Saturday, May 17, 2014

Views of Venus day and night side

Views of Venus day and night side
Copyright: ESA/VIRTIS/INAF-IASF/Obs. de Paris-LESIA

This sequence of images was taken by the Ultraviolet/Visible/Near-Infrared spectrometer (VIRTIS) on board ESA’s Venus Express spacecraft between 12 and 19 April 2006, during the first orbit (capture orbit) around the planet.

The images were obtained at six different time slots and different distances from the planet (top left: 12 April, from 210 000 kilometres; top centre: 13 April, from 280 000 kilometres; top right: 14 April, from 315 000 kilometres; bottom left:16 April, from 315 000 kilometres; bottom centre: 17 April, from 270 000 kilometres; bottom right: 19 April, from 190 000 kilometres), while the spacecraft moved along a long ellipse around Venus. The separate images can be downloaded here [ VOI_1_12_04_2006_b,  VOI_2_13_04_2006_b,  VOI_3_14_04_2006_b,  VOI_4_16_04_2006_b,  VOI_5_17_04_2006_b,  VOI_6_19_04_2006].

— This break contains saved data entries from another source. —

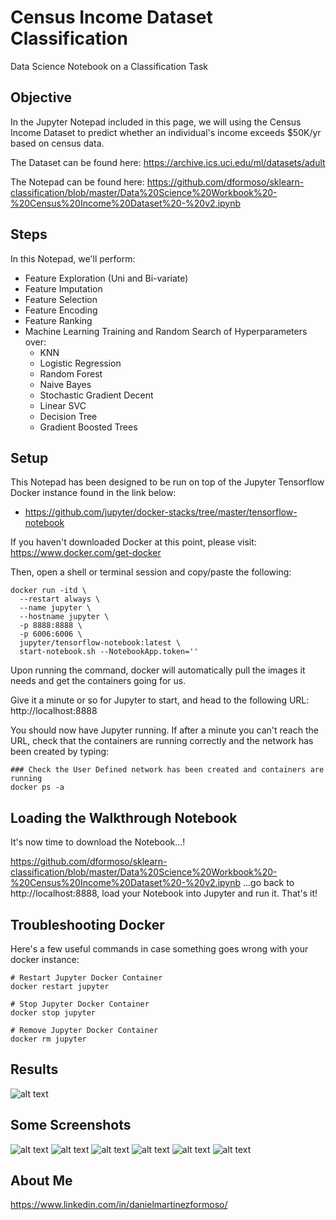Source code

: # Census Income Dataset Classification
Data Science Notebook on a Classification Task

## Objective
In the Jupyter Notepad included in this page, we will using the Census Income Dataset to predict whether an individual's income exceeds $50K/yr based on census data.

The Dataset can be found here: https://archive.ics.uci.edu/ml/datasets/adult

The Notepad can be found here: https://github.com/dformoso/sklearn-classification/blob/master/Data%20Science%20Workbook%20-%20Census%20Income%20Dataset%20-%20v2.ipynb

## Steps
In this Notepad, we'll perform:

- Feature Exploration (Uni and Bi-variate)
- Feature Imputation
- Feature Selection
- Feature Encoding
- Feature Ranking
- Machine Learning Training and Random Search of Hyperparameters over:
  - KNN
  - Logistic Regression
  - Random Forest
  - Naive Bayes
  - Stochastic Gradient Decent
  - Linear SVC
  - Decision Tree
  - Gradient Boosted Trees
 
## Setup
This Notepad has been designed to be run on top of the Jupyter Tensorflow Docker instance found in the link below: 
- https://github.com/jupyter/docker-stacks/tree/master/tensorflow-notebook

If you haven't downloaded Docker at this point, please visit: 
https://www.docker.com/get-docker

Then, open a shell or terminal session and copy/paste the following:

```shell
docker run -itd \
  --restart always \
  --name jupyter \
  --hostname jupyter \
  -p 8888:8888 \
  -p 6006:6006 \
  jupyter/tensorflow-notebook:latest \
  start-notebook.sh --NotebookApp.token=''
```

Upon running the command, docker will automatically pull the images it needs and get the containers going for us.

Give it a minute or so for Jupyter to start, and head to the following URL: http://localhost:8888

You should now have Jupyter running. If after a minute you can't reach the URL, check that the containers are running correctly and the network has been created by typing:

```shell
### Check the User Defined network has been created and containers are running
docker ps -a
```
## Loading the Walkthrough Notebook
It's now time to download the Notebook...!

https://github.com/dformoso/sklearn-classification/blob/master/Data%20Science%20Workbook%20-%20Census%20Income%20Dataset%20-%20v2.ipynb
...go back to http://localhost:8888, load your Notebook into Jupyter and run it. That's it!


## Troubleshooting Docker
Here's a few useful commands in case something goes wrong with your docker instance:

```shell
# Restart Jupyter Docker Container
docker restart jupyter

# Stop Jupyter Docker Container
docker stop jupyter

# Remove Jupyter Docker Container
docker rm jupyter
```

## Results
![alt text](https://github.com/dformoso/sklearn-classification/blob/master/results.png)

## Some Screenshots
![alt text](https://github.com/dformoso/sklearn-classification/blob/master/univariate.png)
![alt text](https://github.com/dformoso/sklearn-classification/blob/master/missing.png)
![alt text](https://github.com/dformoso/sklearn-classification/blob/master/bivariate.png)
![alt text](https://github.com/dformoso/sklearn-classification/blob/master/bivariate2.png)
![alt text](https://github.com/dformoso/sklearn-classification/blob/master/bivariate3.png)
![alt text](https://github.com/dformoso/sklearn-classification/blob/master/correlation.png)

## About Me
https://www.linkedin.com/in/danielmartinezformoso/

Each image is the composite of the day side of Venus (left, in blue, taken in visible light at 380 nanometres) and the night side (right, in a red colour scheme, taken in infrared light at 1.7 microns).

The visible part shows solar radiation reflected by the atmosphere. The infrared part shows complex cloud structures, revealed by the thermal radiation coming up from different atmospheric depths. Venus Express can resolve these structures by use (for the first time from orbit) of the so so-called ‘infrared windows’ present in the atmosphere of Venus. In fact, if observed at certain wavelengths, it is possible to detect thermal radiation leaking from the deepest atmospheric layers, revealing what lies beneath the dense cloud curtain situated at about 60 kilometres altitude.

In the colour scheme of the presented infrared images, the brighter the colour, the more radiation comes up from the lower layers.